1953. États-Unis. Le sénateur McCarthy mène d’une main de fer une purge au sein de la société, organisant une véritable chasse aux sorcières afin de lutter contre les sympathisants communistes. Lassés par ses méthodes brutales, le présentateur vedette de CBS, Edward R. Murrow et son producteur, Fred Friendly vont s’opposer à sa croisade inique…

N’en déplaise à Quentin Tarantino, George Clooney peut se targuer d’une carrière d’envergure, ponctuée notamment par ses multiples collaborations avec Steven Soderbergh et les frères Cohen ainsi que par plusieurs fulgurances au cours des années deux-mille (The Descendants, Syriana). Et il ne faut pas reléguer au second plan son travail derrière la caméra, couronné par son impressionnant pamphlet, Good Night, and Good Luck. en 2006.

Alors que les États-Unis sont englués dans la guerre contre le terrorisme et la traque de Ben Laden suite aux attentats du 11 septembre 2001, et tandis que le Patriot Act autorise des méthodes d’investigation répréhensibles, George Clooney tire à boulets rouges sur les rouages d’une administration adepte d’une politique fondée sur l’oppression. Pour ce faire, il déploie la plus belle machine à remonter le temps, à savoir le cinéma et revient sur une période trouble de l’Amérique, dévorée par des démons qui ont toujours une emprise sur nos sociétés aujourd’hui.

Chasse aux sorcières

Pays de toutes les contradictions, étendard autoproclamé de la liberté dans le monde, les États-Unis ont connu depuis leur création, une politique paradoxale, entre respect des valeurs affichées et violation en règle des règlements en vigueur. Et les temps de crise ont accentué la perte des droits fondamentaux pour une partie de la population. Ainsi, bien avant l’avènement du maccarthysme, le gouvernement n’avait pas hésité à parquer les ressortissants d’origine japonaise pendant la Seconde Guerre mondiale.

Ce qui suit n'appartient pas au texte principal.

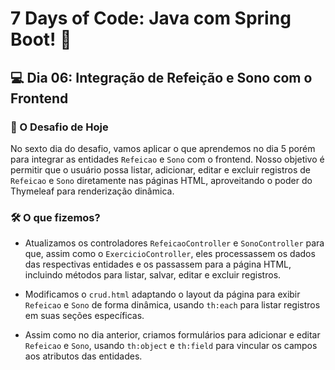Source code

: # 7 Days of Code: Java com Spring Boot! 🚀

## 💻 Dia 06: Integração de Refeição e Sono com o Frontend 
### 🚀 O Desafio de Hoje

No sexto dia do desafio, vamos aplicar o que aprendemos no dia 5 porém para integrar as entidades `Refeicao` e `Sono` com o frontend. Nosso objetivo é permitir que o usuário possa listar, adicionar, editar e excluir registros de `Refeicao` e `Sono` diretamente nas páginas HTML, aproveitando o poder do Thymeleaf para renderização dinâmica.

### 🛠️ O que fizemos?
- Atualizamos os controladores `RefeicaoController` e `SonoController` para que, assim como o `ExercicioController`, eles processassem os dados das respectivas entidades e os passassem para a página HTML, incluindo métodos para listar, salvar, editar e excluir registros.

- Modificamos o `crud.html` adaptando o layout da página para exibir `Refeicao` e `Sono` de forma dinâmica, usando `th:each` para listar registros em suas seções específicas.

- Assim como no dia anterior, criamos formulários para adicionar e editar `Refeicao` e `Sono`, usando `th:object` e `th:field` para vincular os campos aos atributos das entidades.

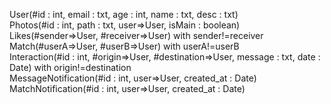 User(#id : int, email : txt, age : int, name : txt, desc : txt)  
Photos(#id : int, path : txt, user=>User, isMain : boolean)  
Likes(#sender=>User, #receiver=>User) with sender!=receiver  
Match(#userA=>User, #userB=>User) with userA!=userB  
Interaction(#id : int, #origin=>User, #destination=>User, message : txt, date : Date) with origin!=destination  
MessageNotification(#id : int, user=>User, created_at : Date)  
MatchNotification(#id : int, user=>User, created_at : Date)  
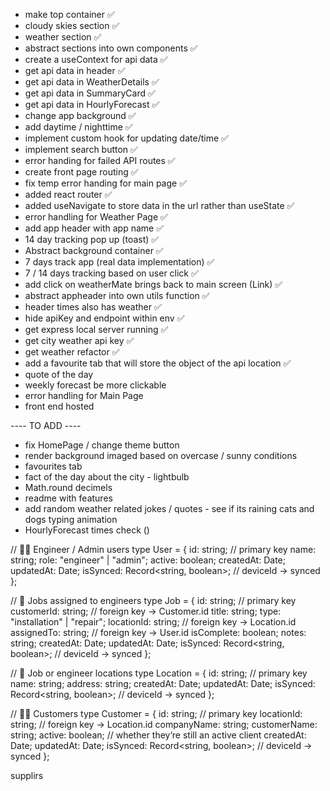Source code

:- make top container ✅
- cloudy skies section ✅
- weather section ✅
- abstract sections into own components ✅
- create a useContext for api data ✅
- get api data in header ✅
- get api data in WeatherDetails ✅
- get api data in SummaryCard ✅
- get api data in HourlyForecast ✅
- change app background ✅
- add daytime / nighttime ✅
- implement custom hook for updating date/time ✅
- implement search button ✅
- error handing for failed API routes ✅
- create front page routing ✅
- fix temp error handing for main page ✅
- added react router ✅
- added useNavigate to store data in the url rather than useState ✅
- error handling for Weather Page ✅
- add app header with app name ✅
- 14 day tracking pop up (toast) ✅
- Abstract background container ✅
- 7 days track app (real data implementation) ✅
- 7 / 14 days tracking based on user click ✅
- add click on weatherMate brings back to main screen (Link) ✅
- abstract appheader into own utils function ✅
- header times also has weather ✅
- hide apiKey and endpoint within env ✅
- get express local server running ✅
- get city weather api key ✅
- get weather refactor ✅
- add a favourite tab that will store the object of the api location ✅
- quote of the day
- weekly forecast be more clickable
- error handling for Main Page
- front end hosted

---- TO ADD ----

- fix HomePage / change theme button
- render background imaged based on overcase / sunny conditions
- favourites tab
- fact of the day about the city - lightbulb
- Math.round decimels
- readme with features
- add random weather related jokes / quotes - see if its raining cats and dogs typing animation
- HourlyForecast times check ()

// 👷‍♂️ Engineer / Admin users
type User = {
id: string; // primary key
name: string;
role: "engineer" | "admin";
active: boolean;
createdAt: Date;
updatedAt: Date;
isSynced: Record<string, boolean>; // deviceId -> synced
};

// 🧰 Jobs assigned to engineers
type Job = {
id: string; // primary key
customerId: string; // foreign key -> Customer.id
title: string;
type: "installation" | "repair";
locationId: string; // foreign key -> Location.id
assignedTo: string; // foreign key -> User.id
isComplete: boolean;
notes: string;
createdAt: Date;
updatedAt: Date;
isSynced: Record<string, boolean>; // deviceId -> synced
};

// 📍 Job or engineer locations
type Location = {
id: string; // primary key
name: string;
address: string;
createdAt: Date;
updatedAt: Date;
isSynced: Record<string, boolean>; // deviceId -> synced
};

// 🧑‍💼 Customers
type Customer = {
id: string; // primary key
locationId: string; // foreign key -> Location.id
companyName: string;
customerName: string;
active: boolean; // whether they’re still an active client
createdAt: Date;
updatedAt: Date;
isSynced: Record<string, boolean>; // deviceId -> synced
};

supplirs
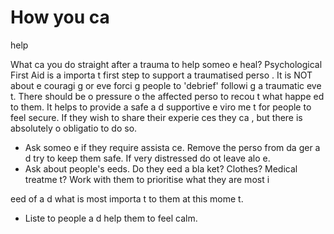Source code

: [Title]: # (Как ты можешь помочь)
[Order]: # (2)

# How you ca
 help

What ca
 you do straight after a trauma to help someo
e heal? Psychological First Aid is a
 importa
t first step to support a traumatised perso
. It is NOT about e
couragi
g or eve
 forci
g people to 'debrief' followi
g a traumatic eve
t. There should be 
o pressure o
 the affected perso
 to recou
t what happe
ed to them. It helps to provide a safe a
d supportive e
viro
me
t for people to feel secure. If they wish to share their experie
ces they ca
, but there is absolutely 
o obligatio
 to do so.

*   Ask someo
e if they require assista
ce. Remove the perso
 from da
ger a
d try to keep them safe. If very distressed do 
ot leave alo
e.
*   Ask about people's 
eeds. Do they 
eed a bla
ket? Clothes? Medical treatme
t? Work with them to prioritise what they are most i
 
eed of a
d what is most importa
t to them at this mome
t.
*   Liste
 to people a
d help them to feel calm.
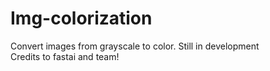 # Img-colorization
Convert images from grayscale to color.
Still in development  
Credits to fastai and team!
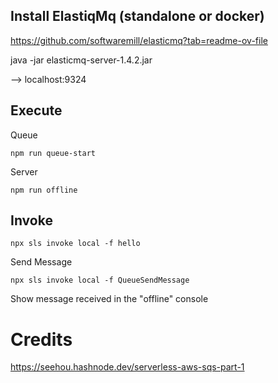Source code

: 

## Install ElastiqMq (standalone or docker)

https://github.com/softwaremill/elasticmq?tab=readme-ov-file


java -jar elasticmq-server-1.4.2.jar

--> localhost:9324


## Execute

Queue

    npm run queue-start

Server

    npm run offline

## Invoke

    npx sls invoke local -f hello

Send Message

    npx sls invoke local -f QueueSendMessage

Show message received in the "offline" console

# Credits

https://seehou.hashnode.dev/serverless-aws-sqs-part-1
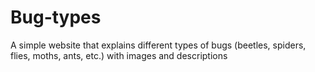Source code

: # Bug-types
A simple website that explains different types of bugs (beetles, spiders, flies, moths, ants, etc.) with images and descriptions
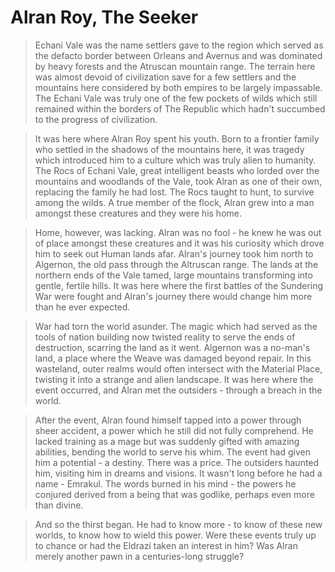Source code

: # Alran Roy, The Seeker

> Echani Vale was the name settlers gave to the region which served as the defacto border between Orleans and Avernus and was dominated by heavy forests and the Atruscan mountain range. The terrain here was almost devoid of civilization save for a few settlers and the mountains here considered by both empires to be largely impassable. The Echani Vale was truly one of the few pockets of wilds which still remained within the borders of The Republic which hadn't succumbed to the progress of civilization.  

> It was here where Alran Roy spent his youth. Born to a frontier family who settled in the shadows of the mountains here, it was tragedy which introduced him to a culture which was truly alien to humanity. The Rocs of Echani Vale, great intelligent beasts who lorded over the mountains and woodlands of the Vale, took Alran as one of their own, replacing the family he had lost. The Rocs taught to hunt, to survive among the wilds. A true member of the flock, Alran grew into a man amongst these creatures and they were his home.  

> Home, however, was lacking. Alran was no fool - he knew he was out of place amongst these creatures and it was his curiosity which drove him to seek out Human lands afar. Alran's journey took him north to Algernon, the old pass through the Altruscan range. The lands at the northern ends of the Vale tamed, large mountains transforming into gentle, fertile hills. It was here where the first battles of the Sundering War were fought and Alran's journey there would change him more than he ever expected.  

> War had torn the world asunder. The magic which had served as the tools of nation building now twisted reality to serve the ends of destruction, scarring the land as it went. Algernon was a no-man's land, a place where the Weave was damaged beyond repair. In this wasteland, outer realms would often intersect with the Material Place, twisting it into a strange and alien landscape. It was here where the event occurred, and Alran met the outsiders - through a breach in the world. 

> After the event, Alran found himself tapped into a power through sheer accident, a power which he still did not fully comprehend. He lacked training as a mage but was suddenly gifted with amazing abilities, bending the world to serve his whim. The event had given him a potential - a destiny. There was a price. The outsiders haunted him, visiting him in dreams and visions. It wasn't long before he had a name - Emrakul. The words burned in his mind - the powers he conjured derived from a being that was godlike, perhaps even more than divine.  

> And so the thirst began. He had to know more - to know of these new worlds, to know how to wield this power. Were these events truly up to chance or had the Eldrazi taken an interest in him? Was Alran merely another pawn in a centuries-long struggle?
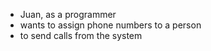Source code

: * Juan, as a programmer
* wants to assign phone numbers to a person
* to send calls from the system
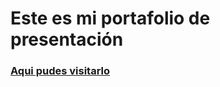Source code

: # Este es mi portafolio de presentación

### [Aqui pudes visitarlo](https://portfolio-marvindev.netlify.app/)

La paranoïa aigüe s’était déjà emparée des esprits des dirigeants et elle perdurera pendant la Guerre froide, époque propice aux soupçons de toute sorte, surtout après le procès pour espionnage des époux Rosenberg. Par conséquent chacun doute de la loyauté de son voisin tandis que les dénonciations pullulent et les jugements hâtifs sans preuve condamnent des individus, sur la foi des accusations basées sur la peur, la rancœur ou tout simplement l’ignorance.

Et que dire de la présomption d’innocence, bafouée au grand dam de William Wellman (ah L’Étrange incident) ? George Clooney choisit de reconstituer ce contexte oppressant à travers le combat d’un journaliste encore probe, au sein d’une des plus grandes rédactions du pays. Il mène la bataille à coups de mots d’esprit bien placés dans une émission oscillant pourtant entre talk-shows par moments et authentique vecteur d’information réfléchi. D’ailleurs, il souligne ce contraste à l’occasion d’une entame de discours corrosif dont il a le secret. Il donne alors le ton à l’ensemble du long-métrage.

Panem et circenses

Ainsi, une partie de l’avenir de la nation va se jouer dans les bureaux d’une énorme chaine de télévision ou dans l’espace feutré d’un bar jazzy. Quel que soit le lieu, Murrow lance un cri d’alarme qui résonne encore aujourd’hui, telle une voix discordante visionnaire issue du passé pour avertir le chaland que le petit écran distrait, mais isole et abêtit. Il faut préciser qu’en sus du contexte évoqué par le metteur en scène (les années cinquante voient les programmes de divertissement abonder), que le long-métrage lui-même est sorti au moment où la télé-réalité est devenue la reine de l’audimat.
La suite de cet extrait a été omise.